John Michael Mallette (August 6, 1932 - August 21, 1995) was an American biologist, academic administrator and civic leader. He was a professor of biology at Tennessee State University and an administrator at the University of Tennessee at Nashville. He researched cholesterol, oral contraceptives and cyclamates. He is the namesake of John Mallette Drive in Nashville, Tennessee.

==Early life==
Mallette was born on August 6, 1932, in Houston, Texas and attended St. Nicholas Elementary and High School there. He graduated from Xavier University of Louisiana in 1954, where he earned a bachelor's degree in chemistry. He served in the United States Army from 1954 to 1956 where he was medic and stationed in Germany. He subsequently earned a master's degree from Texas Southern University in 1958 and a PhD from Pennsylvania State University in 1962, both in Biology.

==Academic career==
Mallette was a Biology professor at Tennessee State University from 1962 to 1974. He also taught part-time at the University of Tennessee at Nashville (UTN) from 1964 to 1974. In 1975, he resigned from TSU to serve as the vice chancellor of academic affairs at UTN for five years. He subsequently resumed his faculty position at TSU, where he taught for over three decades over the course of his career.

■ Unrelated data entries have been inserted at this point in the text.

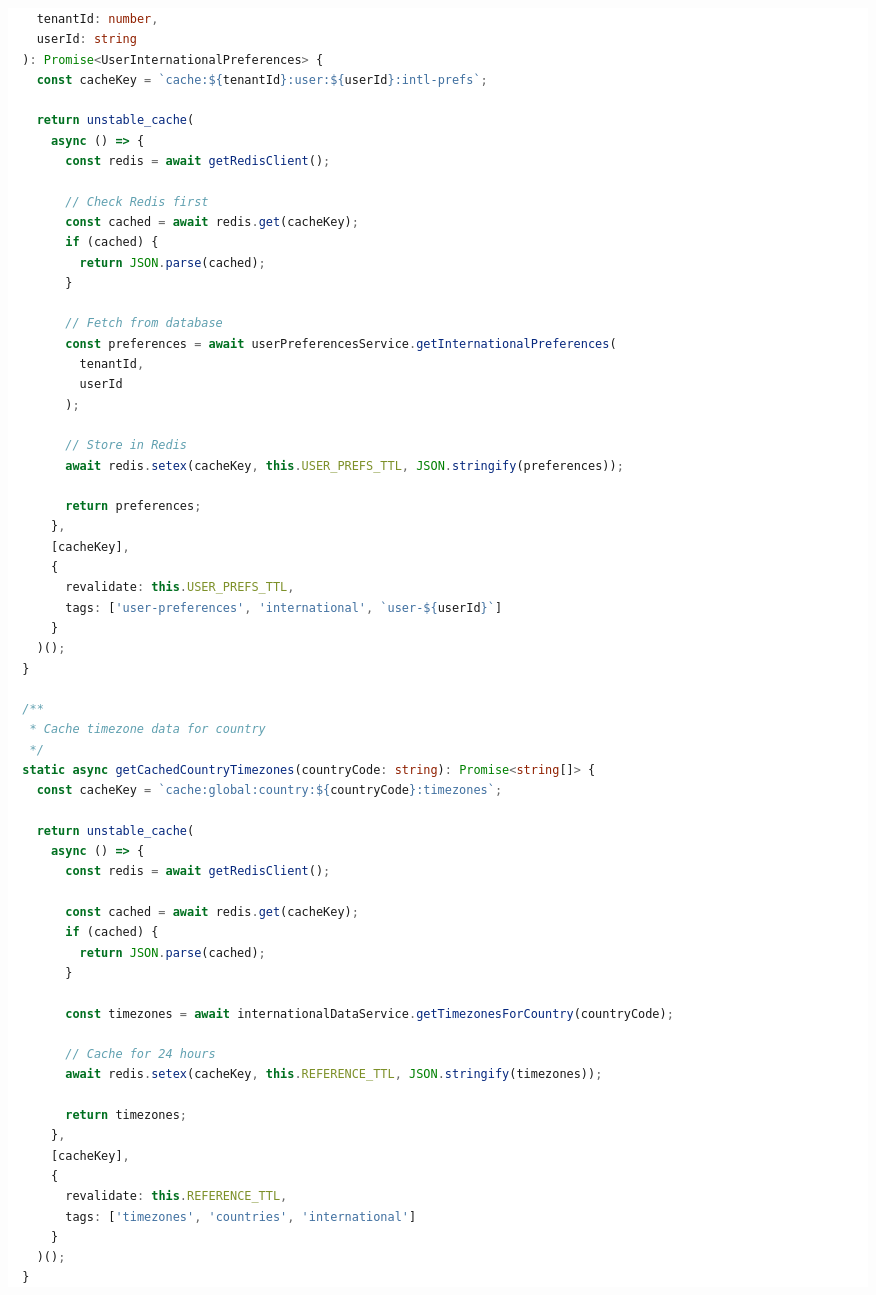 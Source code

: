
 ```typescript
    tenantId: number, 
    userId: string
  ): Promise<UserInternationalPreferences> {
    const cacheKey = `cache:${tenantId}:user:${userId}:intl-prefs`;
    
    return unstable_cache(
      async () => {
        const redis = await getRedisClient();
        
        // Check Redis first
        const cached = await redis.get(cacheKey);
        if (cached) {
          return JSON.parse(cached);
        }
        
        // Fetch from database
        const preferences = await userPreferencesService.getInternationalPreferences(
          tenantId, 
          userId
        );
        
        // Store in Redis
        await redis.setex(cacheKey, this.USER_PREFS_TTL, JSON.stringify(preferences));
        
        return preferences;
      },
      [cacheKey],
      {
        revalidate: this.USER_PREFS_TTL,
        tags: ['user-preferences', 'international', `user-${userId}`]
      }
    )();
  }

  /**
   * Cache timezone data for country
   */
  static async getCachedCountryTimezones(countryCode: string): Promise<string[]> {
    const cacheKey = `cache:global:country:${countryCode}:timezones`;
    
    return unstable_cache(
      async () => {
        const redis = await getRedisClient();
        
        const cached = await redis.get(cacheKey);
        if (cached) {
          return JSON.parse(cached);
        }
        
        const timezones = await internationalDataService.getTimezonesForCountry(countryCode);
        
        // Cache for 24 hours
        await redis.setex(cacheKey, this.REFERENCE_TTL, JSON.stringify(timezones));
        
        return timezones;
      },
      [cacheKey],
      {
        revalidate: this.REFERENCE_TTL,
        tags: ['timezones', 'countries', 'international']
      }
    )();
  }
```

===Research contributions===
Mallette did research on the effects of cholesterol on mice. In particular, he studied the relationship between stress factors and their cholesterol rates. Mallette also studied the side effects of oral contraceptives. According to The Tennessean, he also did "pioneering research into the harmful effects of cyclamates on animals which were later applied to humans."

Mallette was the president of the Tennessee Academy of Science in 1975.

==Civic activities==
Mallette was a member of the NAACP, and he served on the boards of the United Negro College Fund, the National Conference of Christians and Jews, the United States Conference of Catholic Bishops. He was honored as a Knight of the Order of St. Gregory the Great and a Knight of Peter Claver.

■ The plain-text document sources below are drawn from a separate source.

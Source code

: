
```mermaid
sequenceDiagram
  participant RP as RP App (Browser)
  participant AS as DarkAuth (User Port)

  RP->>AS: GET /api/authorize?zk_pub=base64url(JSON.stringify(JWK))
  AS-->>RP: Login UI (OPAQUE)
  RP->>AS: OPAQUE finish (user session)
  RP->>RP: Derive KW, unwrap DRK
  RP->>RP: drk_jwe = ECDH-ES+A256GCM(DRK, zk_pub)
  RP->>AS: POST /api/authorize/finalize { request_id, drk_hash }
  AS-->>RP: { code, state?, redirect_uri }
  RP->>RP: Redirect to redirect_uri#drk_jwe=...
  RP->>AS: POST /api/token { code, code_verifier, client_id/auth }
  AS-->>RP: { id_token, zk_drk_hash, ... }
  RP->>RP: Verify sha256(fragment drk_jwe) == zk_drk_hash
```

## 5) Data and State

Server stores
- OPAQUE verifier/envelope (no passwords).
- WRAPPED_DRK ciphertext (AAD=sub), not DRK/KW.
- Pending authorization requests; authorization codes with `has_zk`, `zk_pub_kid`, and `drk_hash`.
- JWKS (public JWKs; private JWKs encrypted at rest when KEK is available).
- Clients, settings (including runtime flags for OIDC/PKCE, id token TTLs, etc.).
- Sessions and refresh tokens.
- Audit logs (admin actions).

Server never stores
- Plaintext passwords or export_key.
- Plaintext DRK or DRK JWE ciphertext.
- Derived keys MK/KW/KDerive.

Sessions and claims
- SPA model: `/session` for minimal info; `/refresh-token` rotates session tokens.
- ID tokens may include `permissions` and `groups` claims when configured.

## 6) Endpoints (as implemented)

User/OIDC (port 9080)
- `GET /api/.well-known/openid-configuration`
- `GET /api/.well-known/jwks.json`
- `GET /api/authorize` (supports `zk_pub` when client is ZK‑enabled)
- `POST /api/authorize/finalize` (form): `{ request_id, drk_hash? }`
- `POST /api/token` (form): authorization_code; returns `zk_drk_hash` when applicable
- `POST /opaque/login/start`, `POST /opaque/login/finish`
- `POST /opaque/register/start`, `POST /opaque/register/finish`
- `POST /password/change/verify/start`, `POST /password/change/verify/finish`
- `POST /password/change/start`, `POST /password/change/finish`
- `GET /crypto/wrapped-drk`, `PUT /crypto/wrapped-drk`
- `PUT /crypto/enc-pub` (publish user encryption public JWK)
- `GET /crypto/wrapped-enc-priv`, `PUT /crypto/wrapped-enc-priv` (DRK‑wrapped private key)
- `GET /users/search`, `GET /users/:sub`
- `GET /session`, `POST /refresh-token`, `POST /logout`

==Personal life, death and legacy==
Mallette married Pazette Berryman; they had a son and two daughters.

Mallette died on August 21, 1995, in Nashville. His funeral was held at the Church of the Assumption, and he was buried in the Greenwood Cemetery. In 2001, North Hydes Ferry in Bordeaux, a neighborhood of Nashville, was renamed John Mallette Drive in his honor thanks to councilmember Melvin Black.